Discussion in 'Springfield Armory General Rifle Discussion' started by Coinfiender, Dec 7, 2014.

  1. Coinfiender

    Coinfiender New Member

    In 2011 my father passed, leaving me half of his firearms collection. I was always drawn to 2 of the old black powder guns in his collection. I never gave second thought that they might be valuable until I actually inspected them for the 1st time in 30 years. I'm a collector of anything old, namely, coins and US currency. You can imagine my surprise, once the grieving subsided, when I read the words, "1863 U.S. Springfield". I took the gun to a local gunsmith and old friend of the family, who simply told me, " Yep, that's a nice gun you got, you wanna sell me the knife"? Hinting that he wants the bayonet attached.
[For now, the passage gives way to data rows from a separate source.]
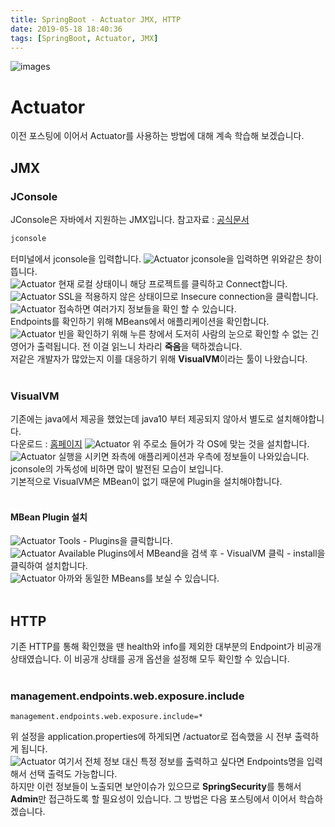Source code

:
 ```yaml
---
title: SpringBoot - Actuator JMX, HTTP
date: 2019-05-18 18:40:36
tags: [SpringBoot, Actuator, JMX]
---
```


![images](/images/springboot/springboot.png)<br/>

# Actuator 
이전 포스팅에 이어서 Actuator를 사용하는 방법에 대해 계속 학습해 보겠습니다.<br/>

## JMX
### JConsole
JConsole은 자바에서 지원하는 JMX입니다.
참고자료 : [공식문서](https://docs.oracle.com/javase/7/docs/technotes/guides/management/jconsole.html)<br/>
```bash
jconsole
```
터미널에서 jconsole을 입력합니다.
![Actuator](/images/springboot/actuator/ac4.png) jconsole을 입력하면 위와같은 창이 뜹니다.<br/> 
![Actuator](/images/springboot/actuator/ac5.png) 현재 로컬 상태이니 해당 프로젝트를 클릭하고 Connect합니다.<br/>
![Actuator](/images/springboot/actuator/ac6.png) SSL을 적용하지 않은 상태이므로 Insecure connection을 클릭합니다.<br/>
![Actuator](/images/springboot/actuator/ac7.png) 
접속하면 여러가지 정보들을 확인 할 수 있습니다.<br/>
Endpoints를 확인하기 위해 MBeans에서 애플리케이션을 확인합니다.<br/>
![Actuator](/images/springboot/actuator/ac8.png) 빈을 확인하기 위해 누른 창에서 도저히 사람의 눈으로 확인할 수 없는 긴 영어가 출력됩니다.
전 이걸 읽느니 차라리 **죽음**을 택하겠습니다.<br/>
저같은 개발자가 많았는지 이를 대응하기 위해 **VisualVM**이라는 툴이 나왔습니다.<br/>
<br/>

### VisualVM
기존에는 java에서 제공을 했었는데 java10 부터 제공되지 않아서 별도로 설치해야합니다.<br/>
다운로드 : [홈페이지](https://visualvm.github.io/download.html) 
![Actuator](/images/springboot/actuator/ac9.png) 위 주로소 들어가 각 OS에 맞는 것을 설치합니다.<br/>
![Actuator](/images/springboot/actuator/ac10.png) 실행을 시키면 좌측에 애플리케이션과 우측에 정보들이 나와있습니다. 
jconsole의 가독성에 비하면 많이 발전된 모습이 보입니다.<br/>
기본적으로 VisualVM은 MBean이 없기 때문에 Plugin을 설치해야합니다.<br/>
<br/>

#### MBean Plugin 설치
![Actuator](/images/springboot/actuator/ac11.png) Tools - Plugins을 클릭합니다.<br/>
![Actuator](/images/springboot/actuator/ac12.png) Available Plugins에서 MBeand을 검색 후 - VisualVM 클릭 - install을 클릭하여 설치합니다.<br/>
![Actuator](/images/springboot/actuator/ac13.png) 아까와 동일한 MBeans를 보실 수 있습니다.<br/>
<br/>

## HTTP
기존 HTTP를 통해 확인했을 땐 health와 info를 제외한 대부분의 Endpoint가 ​비공개​ 상태였습니다.
이 비공개 상태를 공개 옵션을 설정해 모두 확인할 수 있습니다.<br/>
<br/>

### management.endpoints.web.exposure.include
```
management.endpoints.web.exposure.include=*
```
위 설정을 application.properties에 하게되면 /actuator로 접속했을 시 전부 출력하게 됩니다.<br/>
![Actuator](/images/springboot/actuator/ac14.png) 여기서 전체 정보 대신 특정 정보를 출력하고 싶다면 Endpoints명을 입력해서 선택 출력도 가능합니다.<br/>
하지만 이런 정보들이 노출되면 보안이슈가 있으므로 **SpringSecurity**를 통해서 **Admin**만 접근하도록 할 필요성이 있습니다.
그 방법은 다음 포스팅에서 이어서 학습하겠습니다.<br/>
He was able to tell me that all parts are authentic, as far as the gun being issued by Springfield and any alterations appear to be made by the manufacturer. The gun was converted to be a breach loading gun. I'm far from an expert, but my thoughts are from the info I've gathered, that this piece was issued as a round ball gun in 1863 and then converted by Springfield in 1869 to a breach loading gun. The plate that the cocking trigger is attached to reads "U.S. Springfield". At the top, base of the rifle itself, just behind the sights, it simply says, " 1869 U.S.". Other than this, all pieces of the gun, carry the same serial number, "3074". The gun has a bayonet attached, and somehow managed to steer clear of my high school years of stripping and re-staining a few of dads shotguns. The gun has been in the family for the last 60 to 75 years, has what I believe to be, an authentic patina, both on the metal and the wood of the gun. Its my speculation that the gun had been dropped in action and picked back up on the battlefield, as on the butt of the stock are faint remnants of 2 or 3 sets of initials. My thoughts are that this gun may have been used as the snipers gun of choice during the civil war years, as the sights are those used for distance accuracy and flip up. The more I look at and verify things about the gun that I have been told over the past 30+ years, the more I fall in love with this piece. It's in extremely good condition and have no doubt that it would fire, AS IS. I plan to contact Springfield to see if they can identify the gun by serial number. If anyone can assist me in finding out what this gun may be worth, I would be grateful. I can email photo's, but the info I have provided is accurate as far as determining condition of the gun. I appreciate any help!
  2. gumpy

    gumpy Lifetime Supporting Member Lifetime Supporter

    Good evening sir. Thank you for joining our forum. Just jump in and be happy! Whatever you find out about this rifle, please keep us filled in. Photographs at this time would be helpful also. Pictures are always required. That's so we have something to drool over!!

  3. squirrelhunter

    squirrelhunter Well-Known Member

  4. pokute

    pokute Sincere as a $5 funeral

    You should pick up a copy of Guns Of The Old West, by Charles Edward Chapel. There are several copies at ABEBooks.com for less than $5. I would be surprised if you did NOT find the gun in there.